The New Lean


“We thought we knew how to predict the future and we were wrong.”

Eric Ries, author of The Lean Startup

Last night we enjoyed three hours of Eric Ries storming through the key ideas in his book The Lean Startup. The sustainability concept of Zero Waste (nothing to landfill) meets Lean Startup (anything that doesn’t deliver validated learning is waste). Wow.

Time flew. We all seemed to realize that the message, if applied, would revolutionize startup strategies, resource accountability, product development, and possibly our lives. Eric apologized for adding to the lexicon of buzzwords with: “pivot”. : -) Couples no longer breakup they pivot.

In Lean Methodology a pivot is a change in strategic hypothesis based on learning. Pivoting takes courage. Sometimes it contains the possibility of breakthrough success. According to Eric entrepreneurs are known to wait for the “death march” before pivoting. Who hasn’t?

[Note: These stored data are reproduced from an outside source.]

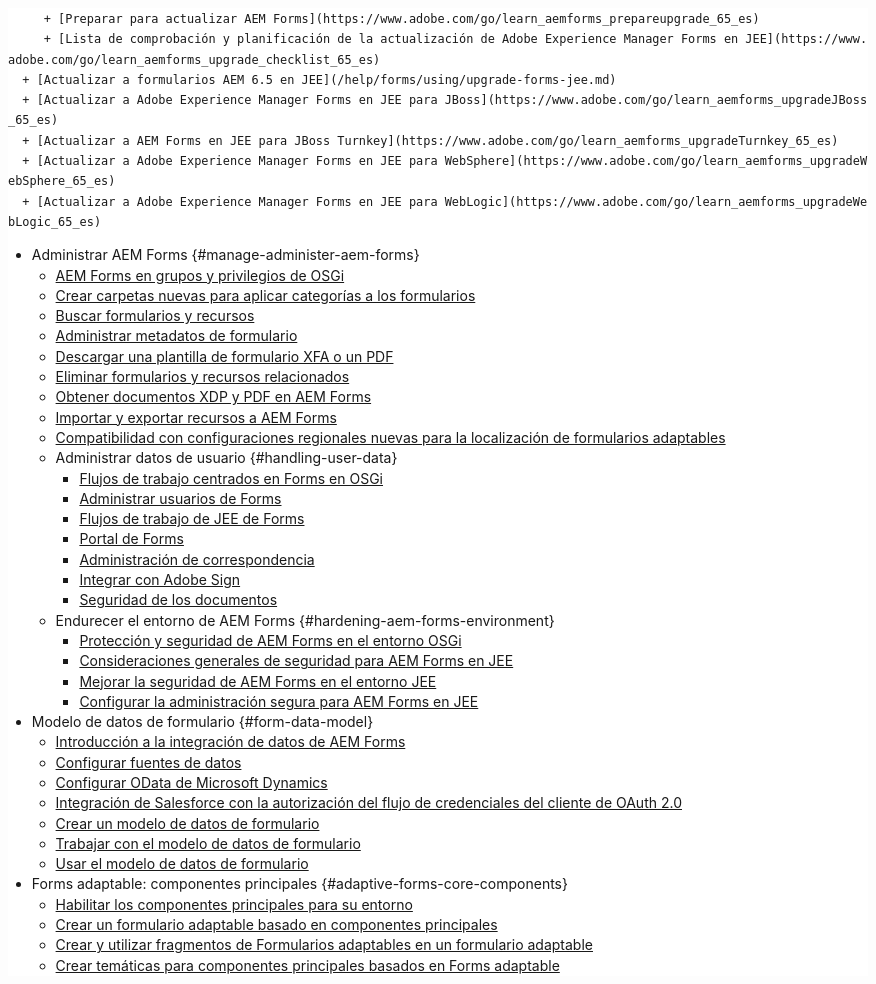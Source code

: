          + [Preparar para actualizar AEM Forms](https://www.adobe.com/go/learn_aemforms_prepareupgrade_65_es)
         + [Lista de comprobación y planificación de la actualización de Adobe Experience Manager Forms en JEE](https://www.adobe.com/go/learn_aemforms_upgrade_checklist_65_es)
      + [Actualizar a formularios AEM 6.5 en JEE](/help/forms/using/upgrade-forms-jee.md)
      + [Actualizar a Adobe Experience Manager Forms en JEE para JBoss](https://www.adobe.com/go/learn_aemforms_upgradeJBoss_65_es)
      + [Actualizar a AEM Forms en JEE para JBoss Turnkey](https://www.adobe.com/go/learn_aemforms_upgradeTurnkey_65_es)
      + [Actualizar a Adobe Experience Manager Forms en JEE para WebSphere](https://www.adobe.com/go/learn_aemforms_upgradeWebSphere_65_es)
      + [Actualizar a Adobe Experience Manager Forms en JEE para WebLogic](https://www.adobe.com/go/learn_aemforms_upgradeWebLogic_65_es)
   + Administrar AEM Forms {#manage-administer-aem-forms}
      + [AEM Forms en grupos y privilegios de OSGi](/help/forms/using/forms-groups-privileges-tasks.md)
      + [Crear carpetas nuevas para aplicar categorías a los formularios](/help/forms/using/creating-new-folders-categorize-forms.md)
      + [Buscar formularios y recursos](/help/forms/using/searching-forms-or-assets.md)
      + [Administrar metadatos de formulario](/help/forms/using/manage-form-metadata.md)
      + [Descargar una plantilla de formulario XFA o un PDF](/help/forms/using/download-xfa-or-pdf-form.md)
      + [Eliminar formularios y recursos relacionados](/help/forms/using/deleting-forms-related-resources.md)
      + [Obtener documentos XDP y PDF en AEM Forms](/help/forms/using/get-xdp-pdf-documents-aem.md)
      + [Importar y exportar recursos a AEM Forms](/help/forms/using/import-export-forms-templates.md)
      + [Compatibilidad con configuraciones regionales nuevas para la localización de formularios adaptables](/help/forms/using/supporting-new-language-localization.md)
      + Administrar datos de usuario {#handling-user-data}
         + [Flujos de trabajo centrados en Forms en OSGi](/help/forms/using/forms-workflow-osgi-handling-user-data.md)
         + [Administrar usuarios de Forms](/help/forms/using/user-management-handling-user-data.md)
         + [Flujos de trabajo de JEE de Forms ](/help/forms/using/forms-workflow-jee-handling-user-data.md)
         + [Portal de Forms ](/help/forms/using/forms-portal-handling-user-data.md)
         + [Administración de correspondencia](/help/forms/using/correspondence-management-handling-user-data.md)
         + [Integrar con Adobe Sign](/help/forms/using/integration-adobe-sign-handling-user-data.md)
         + [Seguridad de los documentos](/help/forms/using/document-security-handling-user-data.md)
      + Endurecer el entorno de AEM Forms {#hardening-aem-forms-environment}
         + [Protección y seguridad de AEM Forms en el entorno OSGi](/help/forms/using/hardening-securing-aem-forms-environment.md)
         + [Consideraciones generales de seguridad para AEM Forms en JEE](/help/forms/using/general-security-considerations.md)
         + [Mejorar la seguridad de AEM Forms en el entorno JEE](/help/forms/using/hardening-aem-forms-jee-environment.md)
         + [Configurar la administración segura para AEM Forms en JEE](/help/forms/using/configuring-secure-administration-settings-aem.md)
   + Modelo de datos de formulario {#form-data-model}
      + [Introducción a la integración de datos de AEM Forms](/help/forms/using/data-integration.md)
      + [Configurar fuentes de datos](/help/forms/using/configure-data-sources.md)
      + [Configurar OData de Microsoft Dynamics](/help/forms/using/ms-dynamics-odata-configuration.md)
      + [Integración de Salesforce con la autorización del flujo de credenciales del cliente de OAuth 2.0](/help/forms/using/oauth2-client-credentials-flow-for-server-to-server-integration.md)
      + [Crear un modelo de datos de formulario](/help/forms/using/create-form-data-models.md)
      + [Trabajar con el modelo de datos de formulario](/help/forms/using/work-with-form-data-model.md)
      + [Usar el modelo de datos de formulario](/help/forms/using/using-form-data-model.md)
   + Forms adaptable: componentes principales {#adaptive-forms-core-components}
      + [Habilitar los componentes principales para su entorno](/help/forms/using/enable-adaptive-forms-core-components.md)
      + [Crear un formulario adaptable basado en componentes principales](/help/forms/using/create-an-adaptive-form-core-components.md)
      + [Crear y utilizar fragmentos de Formularios adaptables en un formulario adaptable](/help/forms/using/adaptive-form-fragment-core-components.md)
      + [Crear temáticas para componentes principales basados en Forms adaptable](/help/forms/using/create-or-customize-themes-for-adaptive-forms-core-components.md)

The famous validated learning story of Drop Box was followed by the story of Food On The Table. Their big idea of creating menus, shopping lists, food preferences and linking this to what is available and featured at your local store started with the entrepreneurs interviewing people in one grocery and offering the service for $4.95 a week. Eventually someone signed up. The product didn’t exist so they met their first customer each week at the nearby Starbucks and personally delivered their “product” and collected the payment of $4.95. Their “concierge” MVP (mimimum viable product) approach validated the market: FoodOnTheTable

MVP design as a consulting niche must be on the horizon.

A rich dynamic presentation – with gems for every entrepreneur and startup – the standouts for my early stage product concept, a mobile application that improves self-image and wellness practices adherence, are these:
Systemized Validated Learning – more commonly we categorize by: what is done; what is in progress; what needs to be completed. Adding a column for “validated learning” connects it all.
Brainstorm and experiment with fast, creative ideas for MVP.
Make concrete predictions of customer behavior and test.
Calendar pivot or persevere meetings; know what information you want in the room for that meeting.

The event was filmed for publication.